Flora answered before Hazel could open her mouth. “London, ma’am, Bloomsbury.”
“Well, I certainly do love Bloomsbury.” She turned to the boy. “Harry, that’s where Virginia Woolf was part of the Bloomsbury Group.”
Harry looked at Hazel. “Mum’s quite enamored of the Bloomsbury Group. Mum’s very Bohemian, secretly wishes she had been part of them—instead, she’s stuck being my mum.”
“Oh stop, you!” She gently kissed his cheek, and he didn’t pull away. This amazed Hazel: a boy who did not pull away from his mum’s affections in public, a boy who used words like enamored and Bohemian.
“And your parents?” the woman asked.
“Mum is working for the British Service, and Papa is already…” Hazel still couldn’t say a word that held such finality: dead.
“I’m so sorry,” the woman said, reading between the trembling lines in Hazel’s voice. “As for the billet, I only have one extra bed,” she said. “I’m sorry.”
Flora popped off the bench, clinging to her bear with all her might, her fists tight around its hind legs. “We can share,” she said, voice trembling.
Hazel nodded. “It would be no trouble at all.”
The woman crouched down to look Flora in the eye. “Well, if it suits you, then of course you shall come home with us.”
Hazel felt her mouth drop open with surprise and relief.
Flora looked at Harry’s mum. “And Hazel can tell you stories. She tells the best stories!”
“That sounds wonderful,” said the lady. “My name is Bridgette Aberdeen.”
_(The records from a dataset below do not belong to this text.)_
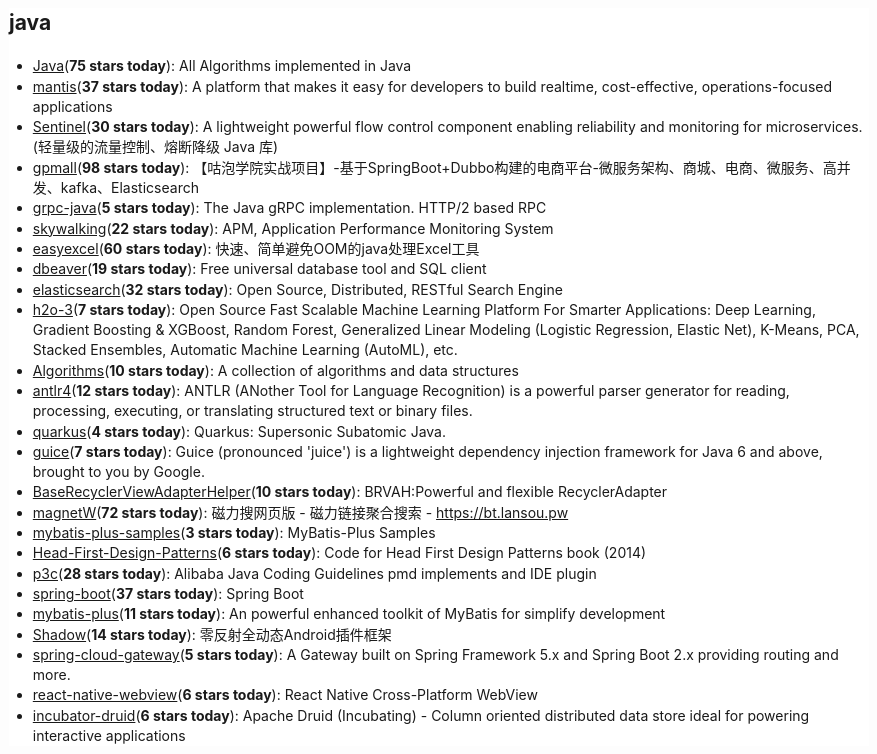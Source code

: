 ## java
* [Java](https://github.com/TheAlgorithms/Java)(**75 stars today**): All Algorithms implemented in Java
* [mantis](https://github.com/Netflix/mantis)(**37 stars today**): A platform that makes it easy for developers to build realtime, cost-effective, operations-focused applications
* [Sentinel](https://github.com/alibaba/Sentinel)(**30 stars today**): A lightweight powerful flow control component enabling reliability and monitoring for microservices. (轻量级的流量控制、熔断降级 Java 库)
* [gpmall](https://github.com/2227324689/gpmall)(**98 stars today**): 【咕泡学院实战项目】-基于SpringBoot+Dubbo构建的电商平台-微服务架构、商城、电商、微服务、高并发、kafka、Elasticsearch
* [grpc-java](https://github.com/grpc/grpc-java)(**5 stars today**): The Java gRPC implementation. HTTP/2 based RPC
* [skywalking](https://github.com/apache/skywalking)(**22 stars today**): APM, Application Performance Monitoring System
* [easyexcel](https://github.com/alibaba/easyexcel)(**60 stars today**): 快速、简单避免OOM的java处理Excel工具
* [dbeaver](https://github.com/dbeaver/dbeaver)(**19 stars today**): Free universal database tool and SQL client
* [elasticsearch](https://github.com/elastic/elasticsearch)(**32 stars today**): Open Source, Distributed, RESTful Search Engine
* [h2o-3](https://github.com/h2oai/h2o-3)(**7 stars today**): Open Source Fast Scalable Machine Learning Platform For Smarter Applications: Deep Learning, Gradient Boosting & XGBoost, Random Forest, Generalized Linear Modeling (Logistic Regression, Elastic Net), K-Means, PCA, Stacked Ensembles, Automatic Machine Learning (AutoML), etc.
* [Algorithms](https://github.com/williamfiset/Algorithms)(**10 stars today**): A collection of algorithms and data structures
* [antlr4](https://github.com/antlr/antlr4)(**12 stars today**): ANTLR (ANother Tool for Language Recognition) is a powerful parser generator for reading, processing, executing, or translating structured text or binary files.
* [quarkus](https://github.com/quarkusio/quarkus)(**4 stars today**): Quarkus: Supersonic Subatomic Java.
* [guice](https://github.com/google/guice)(**7 stars today**): Guice (pronounced 'juice') is a lightweight dependency injection framework for Java 6 and above, brought to you by Google.
* [BaseRecyclerViewAdapterHelper](https://github.com/CymChad/BaseRecyclerViewAdapterHelper)(**10 stars today**): BRVAH:Powerful and flexible RecyclerAdapter
* [magnetW](https://github.com/dengyuhan/magnetW)(**72 stars today**): 磁力搜网页版 - 磁力链接聚合搜索 - https://bt.lansou.pw
* [mybatis-plus-samples](https://github.com/baomidou/mybatis-plus-samples)(**3 stars today**): MyBatis-Plus Samples
* [Head-First-Design-Patterns](https://github.com/bethrobson/Head-First-Design-Patterns)(**6 stars today**): Code for Head First Design Patterns book (2014)
* [p3c](https://github.com/alibaba/p3c)(**28 stars today**): Alibaba Java Coding Guidelines pmd implements and IDE plugin
* [spring-boot](https://github.com/spring-projects/spring-boot)(**37 stars today**): Spring Boot
* [mybatis-plus](https://github.com/baomidou/mybatis-plus)(**11 stars today**): An powerful enhanced toolkit of MyBatis for simplify development
* [Shadow](https://github.com/Tencent/Shadow)(**14 stars today**): 零反射全动态Android插件框架
* [spring-cloud-gateway](https://github.com/spring-cloud/spring-cloud-gateway)(**5 stars today**): A Gateway built on Spring Framework 5.x and Spring Boot 2.x providing routing and more.
* [react-native-webview](https://github.com/react-native-community/react-native-webview)(**6 stars today**): React Native Cross-Platform WebView
* [incubator-druid](https://github.com/apache/incubator-druid)(**6 stars today**): Apache Druid (Incubating) - Column oriented distributed data store ideal for powering interactive applications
“I’m Hazel Mersey Linden.”
“I’m Flora Lea Linden.”
Their introductions overlapped.
“Lovely to meet you both.”
Hazel saw Flora through Mrs. Aberdeen’s eyes: an adorable child with an air of naivete and kindness. Flora was the best of them, not just of the Linden family but of all the children who’d arrived by train that day.
Bridgette Aberdeen stood and adjusted her hat. She raised her hand to the officer at the end of the bench. “These two children will be coming home with us.”